A "software spider" is an unmanned program operated by a search engine that surfs the Web just like you would. As it visits each Web site, it records (saves to its hard drive) all the words on each site and notes each link to other sites. It then "clicks" on a link, and off it goes to read, index, and store another Web site.

The software spider often reads and then indexes the entire text of each Web site it visits into the main database of the search engine it is working for. Recently many engines such as AltaVista have begun indexing only up to a certain number of pages of a site, often about 500 total, and then stopping. Apparently, this is because the Web has become so large that it's unfeasible to index everything. How many pages the spider will index is not entirely predictable. Therefore, it's a good idea to specifically submit each important page in your site that you want to be indexed, such as those that contain important keywords.

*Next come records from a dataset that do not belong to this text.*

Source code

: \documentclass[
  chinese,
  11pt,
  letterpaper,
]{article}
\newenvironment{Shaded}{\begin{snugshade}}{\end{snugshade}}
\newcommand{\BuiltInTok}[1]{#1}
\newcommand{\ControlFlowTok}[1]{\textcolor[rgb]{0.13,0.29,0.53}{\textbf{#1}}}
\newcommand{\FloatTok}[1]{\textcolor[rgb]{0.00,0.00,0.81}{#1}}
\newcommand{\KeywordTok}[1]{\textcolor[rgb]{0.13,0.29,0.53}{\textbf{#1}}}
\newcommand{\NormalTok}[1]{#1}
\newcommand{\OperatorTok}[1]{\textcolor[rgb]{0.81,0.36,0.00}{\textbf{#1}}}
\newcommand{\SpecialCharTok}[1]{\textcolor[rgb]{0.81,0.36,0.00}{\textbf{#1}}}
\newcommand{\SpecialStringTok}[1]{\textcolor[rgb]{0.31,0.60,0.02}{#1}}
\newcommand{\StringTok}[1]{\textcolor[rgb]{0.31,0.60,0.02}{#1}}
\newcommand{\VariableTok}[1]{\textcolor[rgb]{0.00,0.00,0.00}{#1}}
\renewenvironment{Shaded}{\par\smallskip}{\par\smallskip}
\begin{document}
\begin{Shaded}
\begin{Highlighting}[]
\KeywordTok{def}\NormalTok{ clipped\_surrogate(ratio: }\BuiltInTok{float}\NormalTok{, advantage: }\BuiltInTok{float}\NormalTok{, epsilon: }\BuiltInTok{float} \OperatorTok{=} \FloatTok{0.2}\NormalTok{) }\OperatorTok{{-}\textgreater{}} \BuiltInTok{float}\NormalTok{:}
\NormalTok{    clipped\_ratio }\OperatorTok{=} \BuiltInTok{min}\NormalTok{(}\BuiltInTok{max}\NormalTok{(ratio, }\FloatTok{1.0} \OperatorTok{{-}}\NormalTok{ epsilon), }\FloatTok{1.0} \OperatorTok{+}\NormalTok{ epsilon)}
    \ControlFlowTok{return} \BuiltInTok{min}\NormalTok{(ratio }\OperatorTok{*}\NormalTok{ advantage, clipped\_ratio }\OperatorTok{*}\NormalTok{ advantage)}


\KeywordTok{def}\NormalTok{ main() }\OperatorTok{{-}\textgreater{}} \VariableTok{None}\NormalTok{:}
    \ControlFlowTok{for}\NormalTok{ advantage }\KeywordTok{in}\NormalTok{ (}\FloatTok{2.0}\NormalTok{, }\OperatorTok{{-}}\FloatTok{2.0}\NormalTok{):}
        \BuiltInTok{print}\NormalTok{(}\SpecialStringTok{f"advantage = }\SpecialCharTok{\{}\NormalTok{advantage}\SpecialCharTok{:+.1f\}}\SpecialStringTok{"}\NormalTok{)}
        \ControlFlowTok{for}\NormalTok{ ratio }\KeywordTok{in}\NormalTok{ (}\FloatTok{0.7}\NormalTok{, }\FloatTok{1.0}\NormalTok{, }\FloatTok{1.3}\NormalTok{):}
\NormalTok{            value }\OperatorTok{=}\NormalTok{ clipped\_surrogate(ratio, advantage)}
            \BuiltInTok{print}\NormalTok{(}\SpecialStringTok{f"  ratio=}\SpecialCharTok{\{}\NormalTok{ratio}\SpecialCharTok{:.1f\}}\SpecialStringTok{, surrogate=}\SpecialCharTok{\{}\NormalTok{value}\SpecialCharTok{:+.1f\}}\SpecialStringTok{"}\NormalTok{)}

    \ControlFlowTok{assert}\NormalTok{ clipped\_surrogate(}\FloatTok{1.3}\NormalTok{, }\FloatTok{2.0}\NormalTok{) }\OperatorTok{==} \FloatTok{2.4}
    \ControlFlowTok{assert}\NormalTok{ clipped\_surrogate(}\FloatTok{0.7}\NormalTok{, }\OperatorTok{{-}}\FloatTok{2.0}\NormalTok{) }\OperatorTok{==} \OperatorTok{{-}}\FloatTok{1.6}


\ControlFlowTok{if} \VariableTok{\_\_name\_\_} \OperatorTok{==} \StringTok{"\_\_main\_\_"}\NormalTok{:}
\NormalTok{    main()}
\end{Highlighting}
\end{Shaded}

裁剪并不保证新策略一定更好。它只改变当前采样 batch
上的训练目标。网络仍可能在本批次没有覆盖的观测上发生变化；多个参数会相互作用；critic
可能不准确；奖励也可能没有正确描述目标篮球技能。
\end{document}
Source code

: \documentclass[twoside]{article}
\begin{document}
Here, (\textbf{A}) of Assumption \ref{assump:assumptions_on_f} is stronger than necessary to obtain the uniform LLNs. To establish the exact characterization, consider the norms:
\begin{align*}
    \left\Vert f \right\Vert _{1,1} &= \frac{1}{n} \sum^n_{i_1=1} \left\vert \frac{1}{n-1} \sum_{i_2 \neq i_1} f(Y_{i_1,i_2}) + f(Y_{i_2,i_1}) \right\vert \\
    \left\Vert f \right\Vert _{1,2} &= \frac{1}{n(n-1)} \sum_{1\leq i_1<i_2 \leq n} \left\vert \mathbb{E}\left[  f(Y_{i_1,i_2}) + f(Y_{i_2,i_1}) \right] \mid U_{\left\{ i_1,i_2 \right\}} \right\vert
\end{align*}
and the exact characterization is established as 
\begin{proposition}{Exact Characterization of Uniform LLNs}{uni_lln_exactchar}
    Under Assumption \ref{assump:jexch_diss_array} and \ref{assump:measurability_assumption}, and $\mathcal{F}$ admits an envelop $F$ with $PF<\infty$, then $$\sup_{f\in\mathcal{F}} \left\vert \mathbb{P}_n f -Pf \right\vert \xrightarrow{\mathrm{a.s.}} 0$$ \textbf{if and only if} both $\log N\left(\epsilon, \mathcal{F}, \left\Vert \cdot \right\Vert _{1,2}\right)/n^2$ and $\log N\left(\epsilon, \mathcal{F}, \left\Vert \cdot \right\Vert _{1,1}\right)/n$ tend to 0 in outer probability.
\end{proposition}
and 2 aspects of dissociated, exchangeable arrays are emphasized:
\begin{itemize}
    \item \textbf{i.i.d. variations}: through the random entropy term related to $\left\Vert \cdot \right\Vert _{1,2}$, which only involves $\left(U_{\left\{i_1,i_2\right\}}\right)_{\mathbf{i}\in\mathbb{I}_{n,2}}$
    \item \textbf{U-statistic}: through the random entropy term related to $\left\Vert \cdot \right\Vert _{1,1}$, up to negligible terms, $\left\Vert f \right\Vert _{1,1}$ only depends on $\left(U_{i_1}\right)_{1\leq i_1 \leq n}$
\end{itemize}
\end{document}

A software spider is like an electronic librarian who cuts out the table of contents of each book in every library in the world, sorts them into a gigantic master index, and then builds an electronic bibliography that stores information on which texts reference which other texts. Some software spiders can index more than a million documents a day! It is important to understand that search engines' spiders do just two things:

  • They index text.
  • They follow links.

At a recent Search Engine Strategies conference put on by SearchEngineWatch.com, one of the guest speakers, Shari Thurow of Grantastic Designs, made this point and repeated it several times to illustrate its significance: "Search engines index text and follow links. They index text, and they follow links. That's all they do."

Her point is important and central to understanding the nature of search engines' spiders. If the text of your Web site is contained within a graphic, the search engines cannot index it. If all of your important keywords for which you hope to attain rankings are included in the graphics, not in the HTML text, your site will not attain rankings. Remember, search engines do not index pictures or read pictures, they index text and follow links. That's all. If you have no text on your viewable page, no amount of keywords in your keyword metatag will help you to attain rankings.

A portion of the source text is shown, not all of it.